The end results were magical. I was so proud of myself and all of the new skills I'd learned, and the best thing about food is, you always get to enjoy your success. The boys liked it too, and I gave myself a mental gold star for being so darned awesome.
Riding on the high of success, I decided to try another new recipe on Thursday night. I got some butternut squash last weekend at Kruger's on Sauvie Island. I've never cooked with butternut squash before, and I found a fairly simple recipe on Epicurious that I thought I'd be able to pull off with few problems. I had Kellen peel and slice the squash for me (he's my sous chef), and I basically stirred the cream and sage in a baking dish and made sure the squash was evenly distributed before I put the lid on the pyrex dish and slid it into the oven.
30 minutes later, I went to check on it, and...

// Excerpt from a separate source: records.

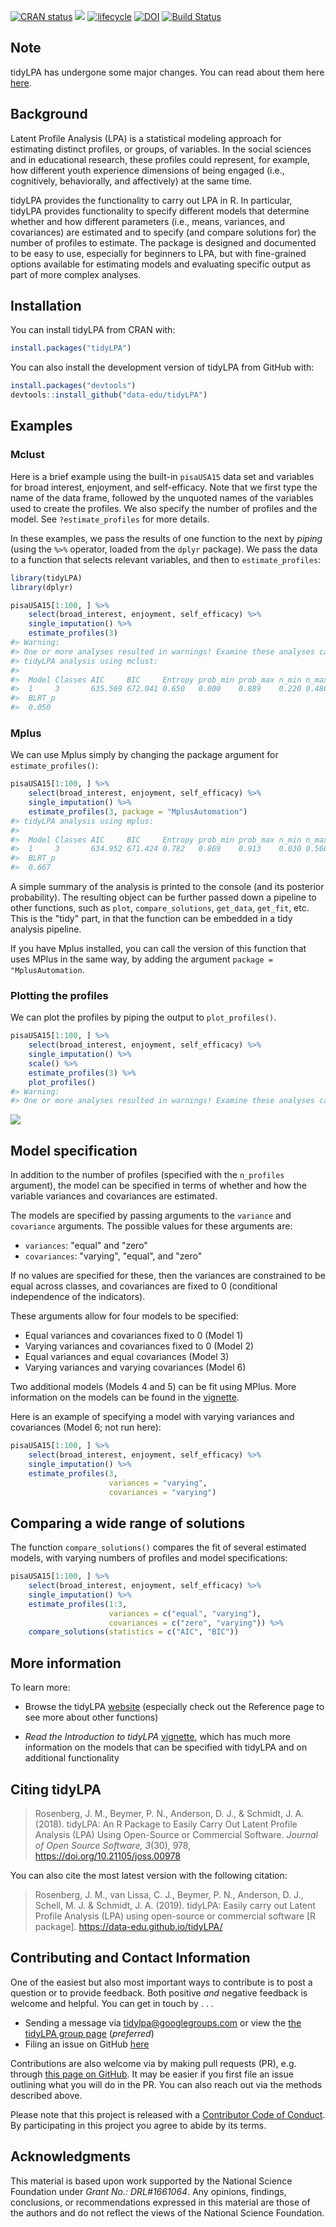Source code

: 
<!-- README.md is generated from README.Rmd. Please edit that file -->
[![CRAN status](https://www.r-pkg.org/badges/version/tidyLPA)](https://cran.r-project.org/package=tidyLPA) [![](https://cranlogs.r-pkg.org/badges/tidyLPA)](https://cran.r-project.org/package=tidyLPA) [![lifecycle](https://img.shields.io/badge/lifecycle-maturing-blue.svg)](https://www.tidyverse.org/lifecycle/#stable) [![DOI](http://joss.theoj.org/papers/10.21105/joss.00978/status.svg)](https://doi.org/10.21105/joss.00978) [![Build Status](https://travis-ci.org/data-edu/tidyLPA.svg?branch=master)](https://travis-ci.org/data-edu/tidyLPA)

Note
----

tidyLPA has undergone some major changes. You can read about them here [here](https://data-edu.github.io/tidyLPA/articles/introduction-to-major-changes.html).

Background
----------

Latent Profile Analysis (LPA) is a statistical modeling approach for estimating distinct profiles, or groups, of variables. In the social sciences and in educational research, these profiles could represent, for example, how different youth experience dimensions of being engaged (i.e., cognitively, behaviorally, and affectively) at the same time.

tidyLPA provides the functionality to carry out LPA in R. In particular, tidyLPA provides functionality to specify different models that determine whether and how different parameters (i.e., means, variances, and covariances) are estimated and to specify (and compare solutions for) the number of profiles to estimate. The package is designed and documented to be easy to use, especially for beginners to LPA, but with fine-grained options available for estimating models and evaluating specific output as part of more complex analyses.

Installation
------------

You can install tidyLPA from CRAN with:

``` r
install.packages("tidyLPA")
```

You can also install the development version of tidyLPA from GitHub with:

``` r
install.packages("devtools")
devtools::install_github("data-edu/tidyLPA")
```

Examples
--------

### Mclust

Here is a brief example using the built-in `pisaUSA15` data set and variables for broad interest, enjoyment, and self-efficacy. Note that we first type the name of the data frame, followed by the unquoted names of the variables used to create the profiles. We also specify the number of profiles and the model. See `?estimate_profiles` for more details.

In these examples, we pass the results of one function to the next by *piping* (using the `%>%` operator, loaded from the `dplyr` package). We pass the data to a function that selects relevant variables, and then to `estimate_profiles`:

``` r
library(tidyLPA)
library(dplyr)
```

``` r
pisaUSA15[1:100, ] %>%
    select(broad_interest, enjoyment, self_efficacy) %>%
    single_imputation() %>%
    estimate_profiles(3)
#> Warning: 
#> One or more analyses resulted in warnings! Examine these analyses carefully: model_1_class_3
#> tidyLPA analysis using mclust: 
#> 
#>  Model Classes AIC     BIC     Entropy prob_min prob_max n_min n_max
#>  1     3       635.569 672.041 0.650   0.000    0.889    0.220 0.480
#>  BLRT_p
#>  0.050
```

### Mplus

We can use Mplus simply by changing the package argument for `estimate_profiles()`:

``` r
pisaUSA15[1:100, ] %>%
    select(broad_interest, enjoyment, self_efficacy) %>%
    single_imputation() %>%
    estimate_profiles(3, package = "MplusAutomation")
#> tidyLPA analysis using mplus: 
#> 
#>  Model Classes AIC     BIC     Entropy prob_min prob_max n_min n_max
#>  1     3       634.952 671.424 0.782   0.869    0.913    0.030 0.560
#>  BLRT_p
#>  0.667
```

A simple summary of the analysis is printed to the console (and its posterior probability). The resulting object can be further passed down a pipeline to other functions, such as `plot`, `compare_solutions`, `get_data`, `get_fit`, etc. This is the "tidy" part, in that the function can be embedded in a tidy analysis pipeline.

If you have Mplus installed, you can call the version of this function that uses MPlus in the same way, by adding the argument `package = "MplusAutomation`.

### Plotting the profiles

We can plot the profiles by piping the output to `plot_profiles()`.

``` r
pisaUSA15[1:100, ] %>%
    select(broad_interest, enjoyment, self_efficacy) %>%
    single_imputation() %>%
    scale() %>%
    estimate_profiles(3) %>% 
    plot_profiles()
#> Warning: 
#> One or more analyses resulted in warnings! Examine these analyses carefully: model_1_class_3
```

![](man/figures/README-unnamed-chunk-6-1.png)

Model specification
-------------------

In addition to the number of profiles (specified with the `n_profiles` argument), the model can be specified in terms of whether and how the variable variances and covariances are estimated.

The models are specified by passing arguments to the `variance` and `covariance` arguments. The possible values for these arguments are:

-   `variances`: "equal" and "zero"
-   `covariances`: "varying", "equal", and "zero"

If no values are specified for these, then the variances are constrained to be equal across classes, and covariances are fixed to 0 (conditional independence of the indicators).

These arguments allow for four models to be specified:

-   Equal variances and covariances fixed to 0 (Model 1)
-   Varying variances and covariances fixed to 0 (Model 2)
-   Equal variances and equal covariances (Model 3)
-   Varying variances and varying covariances (Model 6)

Two additional models (Models 4 and 5) can be fit using MPlus. More information on the models can be found in the [vignette](https://data-edu.github.io/tidyLPA/articles/Introduction_to_tidyLPA.html).

Here is an example of specifying a model with varying variances and covariances (Model 6; not run here):

``` r
pisaUSA15[1:100, ] %>%
    select(broad_interest, enjoyment, self_efficacy) %>%
    single_imputation() %>%
    estimate_profiles(3, 
                      variances = "varying",
                      covariances = "varying")
```

Comparing a wide range of solutions
-----------------------------------

The function `compare_solutions()` compares the fit of several estimated models, with varying numbers of profiles and model specifications:

``` r
pisaUSA15[1:100, ] %>%
    select(broad_interest, enjoyment, self_efficacy) %>%
    single_imputation() %>%
    estimate_profiles(1:3, 
                      variances = c("equal", "varying"),
                      covariances = c("zero", "varying")) %>%
    compare_solutions(statistics = c("AIC", "BIC"))
```

More information
----------------

To learn more:

-   Browse the tidyLPA [website](https://data-edu.github.io/tidyLPA/) (especially check out the Reference page to see more about other functions)

-   *Read the Introduction to tidyLPA* [vignette](https://data-edu.github.io/tidyLPA/articles/Introduction_to_tidyLPA.html), which has much more information on the models that can be specified with tidyLPA and on additional functionality

Citing tidyLPA
--------------

> Rosenberg, J. M., Beymer, P. N., Anderson, D. J., & Schmidt, J. A. (2018). tidyLPA: An R Package to Easily Carry Out Latent Profile Analysis (LPA) Using Open-Source or Commercial Software. *Journal of Open Source Software, 3*(30), 978, <https://doi.org/10.21105/joss.00978>

You can also cite the most latest version with the following citation:

> Rosenberg, J. M., van Lissa, C. J., Beymer, P. N., Anderson, D. J., Schell, M. J. & Schmidt, J. A. (2019). tidyLPA: Easily carry out Latent Profile Analysis (LPA) using open-source or commercial software \[R package\]. <https://data-edu.github.io/tidyLPA/>

Contributing and Contact Information
------------------------------------

One of the easiest but also most important ways to contribute is to post a question or to provide feedback. Both positive *and* negative feedback is welcome and helpful. You can get in touch by . . .

-   Sending a message via <tidylpa@googlegroups.com> or view the [the tidyLPA group page](https://groups.google.com/forum/#!forum/tidylpa) (*preferred*)
-   Filing an issue on GitHub [here](https://github.com/data-edu/tidyLPA)

Contributions are also welcome via by making pull requests (PR), e.g. through [this page on GitHub](https://github.com/data-edu/tidyLPA/pulls). It may be easier if you first file an issue outlining what you will do in the PR. You can also reach out via the methods described above.

Please note that this project is released with a [Contributor Code of Conduct](CONDUCT.md). By participating in this project you agree to abide by its terms.

Acknowledgments
---------------

This material is based upon work supported by the National Science Foundation under *Grant No.: DRL\#1661064*. Any opinions, findings, conclusions, or recommendations expressed in this material are those of the authors and do not reflect the views of the National Science Foundation.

Disaster. The lid on my pyrex dish was not oven safe. NOT AT ALL OVEN SAFE. Not only had it melted into the squash, I had little pools of red melted plastic all inside my oven. I was horrified. And embarrassed. Why couldn't this have happened the night before when the boys weren't home, and I could have dumped the evidence of my pretty epic mistake in the trash can without anyone finding out? And why had I been so stupid anyhow? I had my reasons (a friend of mine in college had had a plasticy baking dish, and I assumed wrongly that the lid for my pyrex baking dish was made of the same stuff), but it didn't keep me from feeling like a royal idiot. I got pretty upset about the whole thing, and really beat myself up about it.
But then, Max ran to the store to get a back-up side dish so dinner was still pretty tasty, and Kellen lifted my spirits, and the red goo was fairly easy to clean out of the oven. The only bad things that happened were I ruined a dish and still haven't gotten to make butternut squash. (And I probably added another item to the list of Ridiculous Things Katie Did in the Kitchen that No One Will Ever Let Her Live Down.) Oh, well.
Like most things in life, when you try to do something new, sometimes you fail. Sometimes you succeed, though, too, and often the failures are not as bad as they may seem at first. Either way you learn something from the experience. So whether you get delicious fig sabayon, or whether you get red-goo-covered butternut squash, the important thing is to keep trying, keep learning, and don't let yourself get discouraged by failure or the fear of it. Someday, you'll get it right.